1927 choral symphony by Dmitri Shostakovich

Dmitri Shostakovich wrote his Symphony No. 2 in B major, Op. 14, subtitled To October, for the 10th anniversary of the October Revolution. It was first performed by the Leningrad Philharmonic Orchestra and the Academy Capella Choir under Nikolai Malko, on 5 November 1927. After the premiere, Shostakovich made some revisions to the score, and this final version was first played in Moscow later in 1927 under the baton of Konstantin Saradzhev. It was also the first time any version of the work had been played in Moscow.

Shostakovich later revisited the events of the October Revolution in his Twelfth Symphony, subtitled The Year 1917.

==Structure==
The symphony is a short (about 20 minutes) experimental work in one movement; within this movement are four sections, the last of which includes a chorus. In a marked departure from his First Symphony, Shostakovich composed his Second in a gestural, geometric "music without emotional structure" manner, with the intent of reflecting speech patterns and physical movements in a neo-realistic style. This choice may have been influenced at least partially by Vsevolod Meyerhold's theory of biomechanics.

The symphony begins with a "Largo" meant to portray the primordial chaos from which order emerged, instrumental voices merge in this 13-voice polyphonic beginning, like impulses released from the void. This was considered Klangflächenmusik (cluster composition) before the term was officially coined. This is followed by a meditative episode with a tempo marking of "quarter = 152". Shostakovich said in a letter to Boleslav Yavorsky that it depicted the "death of a child" killed on Nevsky Prospekt. The symphony concludes with a choral setting of "To October", a poem by Alexander Bezymensky praising Lenin and the October Revolution.

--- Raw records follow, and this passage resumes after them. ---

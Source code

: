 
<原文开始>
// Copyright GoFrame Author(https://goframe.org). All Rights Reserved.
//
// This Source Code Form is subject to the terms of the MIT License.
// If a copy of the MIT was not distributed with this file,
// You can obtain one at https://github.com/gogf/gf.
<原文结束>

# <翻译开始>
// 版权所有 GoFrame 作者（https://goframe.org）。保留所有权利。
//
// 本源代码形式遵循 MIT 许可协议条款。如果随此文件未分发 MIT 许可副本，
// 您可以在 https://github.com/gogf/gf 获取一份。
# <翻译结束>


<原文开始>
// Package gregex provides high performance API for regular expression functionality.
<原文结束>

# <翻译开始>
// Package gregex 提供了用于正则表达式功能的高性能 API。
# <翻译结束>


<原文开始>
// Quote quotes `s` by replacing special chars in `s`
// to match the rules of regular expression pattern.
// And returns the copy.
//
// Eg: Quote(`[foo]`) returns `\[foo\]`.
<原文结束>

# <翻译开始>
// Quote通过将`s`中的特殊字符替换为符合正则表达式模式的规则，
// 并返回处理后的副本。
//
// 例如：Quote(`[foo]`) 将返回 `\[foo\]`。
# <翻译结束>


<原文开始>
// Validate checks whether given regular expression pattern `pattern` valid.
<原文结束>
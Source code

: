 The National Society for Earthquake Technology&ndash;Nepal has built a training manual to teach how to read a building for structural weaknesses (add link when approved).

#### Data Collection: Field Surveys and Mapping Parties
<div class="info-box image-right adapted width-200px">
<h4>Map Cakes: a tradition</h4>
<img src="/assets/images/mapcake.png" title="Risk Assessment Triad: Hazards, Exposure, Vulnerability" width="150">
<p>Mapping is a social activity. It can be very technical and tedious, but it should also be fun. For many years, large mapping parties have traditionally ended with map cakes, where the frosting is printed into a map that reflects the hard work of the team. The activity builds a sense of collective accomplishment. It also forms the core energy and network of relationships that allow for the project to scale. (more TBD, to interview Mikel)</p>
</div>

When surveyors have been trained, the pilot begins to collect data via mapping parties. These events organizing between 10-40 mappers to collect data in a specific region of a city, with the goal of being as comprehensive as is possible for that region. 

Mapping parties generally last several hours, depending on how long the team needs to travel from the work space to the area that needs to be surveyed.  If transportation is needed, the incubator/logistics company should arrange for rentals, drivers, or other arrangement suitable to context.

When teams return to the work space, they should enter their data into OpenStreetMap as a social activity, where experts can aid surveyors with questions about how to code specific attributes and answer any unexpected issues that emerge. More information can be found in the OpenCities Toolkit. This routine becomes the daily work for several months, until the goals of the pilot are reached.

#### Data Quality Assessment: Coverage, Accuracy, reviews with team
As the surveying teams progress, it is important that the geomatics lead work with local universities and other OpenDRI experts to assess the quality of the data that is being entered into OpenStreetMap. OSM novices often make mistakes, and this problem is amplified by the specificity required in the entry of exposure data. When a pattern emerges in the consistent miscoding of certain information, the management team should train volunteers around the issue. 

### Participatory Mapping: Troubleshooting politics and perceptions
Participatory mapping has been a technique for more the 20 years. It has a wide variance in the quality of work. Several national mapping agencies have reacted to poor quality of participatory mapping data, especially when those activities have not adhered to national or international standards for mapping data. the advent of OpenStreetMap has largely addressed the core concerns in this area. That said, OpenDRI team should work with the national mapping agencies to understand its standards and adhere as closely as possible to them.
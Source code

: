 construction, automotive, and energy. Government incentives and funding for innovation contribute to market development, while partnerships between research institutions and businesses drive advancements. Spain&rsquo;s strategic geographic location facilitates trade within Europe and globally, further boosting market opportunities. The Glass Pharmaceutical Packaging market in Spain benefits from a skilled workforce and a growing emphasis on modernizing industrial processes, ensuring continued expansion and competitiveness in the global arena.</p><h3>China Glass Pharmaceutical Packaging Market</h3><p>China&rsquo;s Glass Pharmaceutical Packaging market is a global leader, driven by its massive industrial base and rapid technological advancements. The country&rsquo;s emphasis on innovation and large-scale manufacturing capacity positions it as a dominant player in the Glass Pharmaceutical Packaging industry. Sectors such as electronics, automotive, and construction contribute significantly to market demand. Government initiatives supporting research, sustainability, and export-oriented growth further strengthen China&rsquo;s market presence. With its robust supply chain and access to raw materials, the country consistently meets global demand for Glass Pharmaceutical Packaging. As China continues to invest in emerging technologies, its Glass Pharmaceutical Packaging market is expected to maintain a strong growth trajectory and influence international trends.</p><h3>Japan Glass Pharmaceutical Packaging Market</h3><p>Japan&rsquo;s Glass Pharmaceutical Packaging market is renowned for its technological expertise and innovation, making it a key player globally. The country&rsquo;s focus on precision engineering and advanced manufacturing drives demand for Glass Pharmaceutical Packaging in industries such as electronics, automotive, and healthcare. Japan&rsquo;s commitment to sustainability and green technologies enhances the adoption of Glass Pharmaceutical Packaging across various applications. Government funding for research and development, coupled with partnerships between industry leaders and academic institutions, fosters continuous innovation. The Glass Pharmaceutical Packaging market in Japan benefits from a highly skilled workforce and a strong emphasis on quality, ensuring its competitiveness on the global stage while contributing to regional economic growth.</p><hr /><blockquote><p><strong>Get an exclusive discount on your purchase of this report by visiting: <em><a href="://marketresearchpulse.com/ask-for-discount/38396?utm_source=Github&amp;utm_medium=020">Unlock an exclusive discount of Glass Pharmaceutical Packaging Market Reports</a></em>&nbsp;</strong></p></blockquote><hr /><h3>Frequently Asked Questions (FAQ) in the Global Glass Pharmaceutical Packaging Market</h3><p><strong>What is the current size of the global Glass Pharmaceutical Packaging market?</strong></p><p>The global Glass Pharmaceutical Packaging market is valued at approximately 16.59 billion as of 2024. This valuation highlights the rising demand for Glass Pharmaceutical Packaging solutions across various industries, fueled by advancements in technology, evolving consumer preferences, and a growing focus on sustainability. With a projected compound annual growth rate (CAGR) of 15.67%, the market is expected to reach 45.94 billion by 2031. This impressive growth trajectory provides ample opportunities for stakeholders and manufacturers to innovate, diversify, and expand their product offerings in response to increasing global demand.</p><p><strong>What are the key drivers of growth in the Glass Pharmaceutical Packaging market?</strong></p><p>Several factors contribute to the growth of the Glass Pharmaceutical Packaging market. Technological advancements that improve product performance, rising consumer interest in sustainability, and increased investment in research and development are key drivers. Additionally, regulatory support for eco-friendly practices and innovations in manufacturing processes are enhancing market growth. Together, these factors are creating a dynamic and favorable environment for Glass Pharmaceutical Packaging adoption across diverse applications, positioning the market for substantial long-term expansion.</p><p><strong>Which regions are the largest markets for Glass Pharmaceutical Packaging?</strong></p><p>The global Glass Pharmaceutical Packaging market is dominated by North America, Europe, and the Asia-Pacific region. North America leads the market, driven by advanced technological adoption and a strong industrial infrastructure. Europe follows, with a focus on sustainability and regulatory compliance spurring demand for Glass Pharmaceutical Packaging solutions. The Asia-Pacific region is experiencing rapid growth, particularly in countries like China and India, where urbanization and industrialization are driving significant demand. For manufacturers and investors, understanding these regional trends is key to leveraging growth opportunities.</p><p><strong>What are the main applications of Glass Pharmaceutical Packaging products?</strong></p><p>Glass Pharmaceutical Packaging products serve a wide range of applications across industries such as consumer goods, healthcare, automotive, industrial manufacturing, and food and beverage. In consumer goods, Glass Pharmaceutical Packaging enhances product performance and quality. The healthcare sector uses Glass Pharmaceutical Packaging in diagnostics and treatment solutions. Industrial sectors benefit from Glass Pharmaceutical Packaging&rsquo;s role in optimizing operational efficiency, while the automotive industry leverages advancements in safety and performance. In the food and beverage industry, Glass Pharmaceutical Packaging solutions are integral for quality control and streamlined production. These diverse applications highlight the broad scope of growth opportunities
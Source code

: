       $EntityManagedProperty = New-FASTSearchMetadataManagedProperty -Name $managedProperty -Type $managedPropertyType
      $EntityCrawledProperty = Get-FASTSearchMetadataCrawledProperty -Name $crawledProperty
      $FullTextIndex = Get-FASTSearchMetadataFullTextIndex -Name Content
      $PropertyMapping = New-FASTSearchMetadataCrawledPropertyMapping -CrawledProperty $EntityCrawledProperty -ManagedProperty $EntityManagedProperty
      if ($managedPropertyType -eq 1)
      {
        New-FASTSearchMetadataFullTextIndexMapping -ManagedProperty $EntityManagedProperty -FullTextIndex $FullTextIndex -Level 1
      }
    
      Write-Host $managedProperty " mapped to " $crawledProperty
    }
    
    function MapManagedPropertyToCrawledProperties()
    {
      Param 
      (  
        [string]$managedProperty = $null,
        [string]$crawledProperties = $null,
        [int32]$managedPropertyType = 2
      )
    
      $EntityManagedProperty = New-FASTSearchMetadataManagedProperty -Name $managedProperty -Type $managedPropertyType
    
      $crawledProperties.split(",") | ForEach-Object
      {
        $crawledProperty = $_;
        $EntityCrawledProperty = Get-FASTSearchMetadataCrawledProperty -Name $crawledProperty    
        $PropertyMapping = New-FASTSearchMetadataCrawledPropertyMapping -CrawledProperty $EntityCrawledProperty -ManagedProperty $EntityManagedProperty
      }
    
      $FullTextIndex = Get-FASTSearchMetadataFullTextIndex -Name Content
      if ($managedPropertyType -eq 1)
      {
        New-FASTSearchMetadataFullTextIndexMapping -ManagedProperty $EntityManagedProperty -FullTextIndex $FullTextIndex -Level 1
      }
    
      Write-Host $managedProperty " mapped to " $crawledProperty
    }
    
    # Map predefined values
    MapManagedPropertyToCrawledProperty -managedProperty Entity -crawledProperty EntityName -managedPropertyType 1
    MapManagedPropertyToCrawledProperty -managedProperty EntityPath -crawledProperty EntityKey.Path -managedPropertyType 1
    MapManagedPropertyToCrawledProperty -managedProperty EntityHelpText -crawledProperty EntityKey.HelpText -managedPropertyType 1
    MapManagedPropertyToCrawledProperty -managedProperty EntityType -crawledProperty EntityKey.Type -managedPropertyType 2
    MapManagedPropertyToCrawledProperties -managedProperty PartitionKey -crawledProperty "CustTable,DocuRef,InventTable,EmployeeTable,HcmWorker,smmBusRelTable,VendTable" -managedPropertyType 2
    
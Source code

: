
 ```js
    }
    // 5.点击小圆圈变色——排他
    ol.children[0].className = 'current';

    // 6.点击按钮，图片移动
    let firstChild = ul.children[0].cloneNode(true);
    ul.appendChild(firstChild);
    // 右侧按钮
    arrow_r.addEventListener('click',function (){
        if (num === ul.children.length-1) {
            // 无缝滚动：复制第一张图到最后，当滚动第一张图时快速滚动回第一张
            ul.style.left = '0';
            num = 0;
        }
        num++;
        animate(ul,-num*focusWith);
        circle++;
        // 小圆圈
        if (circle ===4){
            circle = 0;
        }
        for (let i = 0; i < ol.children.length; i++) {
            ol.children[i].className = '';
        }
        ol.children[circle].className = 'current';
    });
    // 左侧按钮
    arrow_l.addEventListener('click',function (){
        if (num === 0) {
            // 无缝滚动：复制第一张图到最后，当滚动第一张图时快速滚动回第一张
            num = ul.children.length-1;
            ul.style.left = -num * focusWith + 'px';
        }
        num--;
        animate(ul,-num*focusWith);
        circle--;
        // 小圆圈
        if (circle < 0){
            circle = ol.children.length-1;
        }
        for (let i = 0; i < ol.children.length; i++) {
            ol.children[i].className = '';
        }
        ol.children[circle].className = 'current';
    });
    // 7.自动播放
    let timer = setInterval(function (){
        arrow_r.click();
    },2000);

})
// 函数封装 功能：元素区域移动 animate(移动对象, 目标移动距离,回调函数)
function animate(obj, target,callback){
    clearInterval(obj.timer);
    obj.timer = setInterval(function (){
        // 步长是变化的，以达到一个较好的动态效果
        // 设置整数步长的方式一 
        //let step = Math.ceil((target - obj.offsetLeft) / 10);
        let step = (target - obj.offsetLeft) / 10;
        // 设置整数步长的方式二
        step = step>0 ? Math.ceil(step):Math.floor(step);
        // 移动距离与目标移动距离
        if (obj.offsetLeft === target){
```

Shostakovich placed far more emphasis on texture in this work than he did on thematic material. He quickly adds sonorities and layers of sound in a manner akin to Abstract Expressionism instead of focusing on contrapuntal clarity. While much of the symphony consequently consists of sound effects rather than music, the work possesses an unquestionable vitality and incorporates the basic elements of the musical language he used in the rest of his career.

==Instrumentation==
The symphony is scored for mixed choir (in the final part) and orchestra of piccolo, 2 flutes, 2 oboes, 2 clarinets, 2 bassoons, 4 horns, 3 trumpets, 3 trombones, tuba, timpani, triangle, snare drum, bass drum, cymbals, glockenspiel, (factory) siren, and strings.

==Overview==
Shostakovich's Second and Third Symphonies have often been criticized for incongruities in their experimental orchestral sections and more conventionally agitprop choral finales. In the Soviet Union they were considered experiments, and since the days of Stalin the term "experiment" was not considered positive. Much later, Shostakovich admitted that out of his 15 symphonies, "two, I suppose, are completely unsatisfactory – that's the Second and Third." He also rejected his early experimental writing in general as "erroneous striving after originality" [the piano cycle Aphorisms] and "infants' diseases" [the Second and Third Symphonies].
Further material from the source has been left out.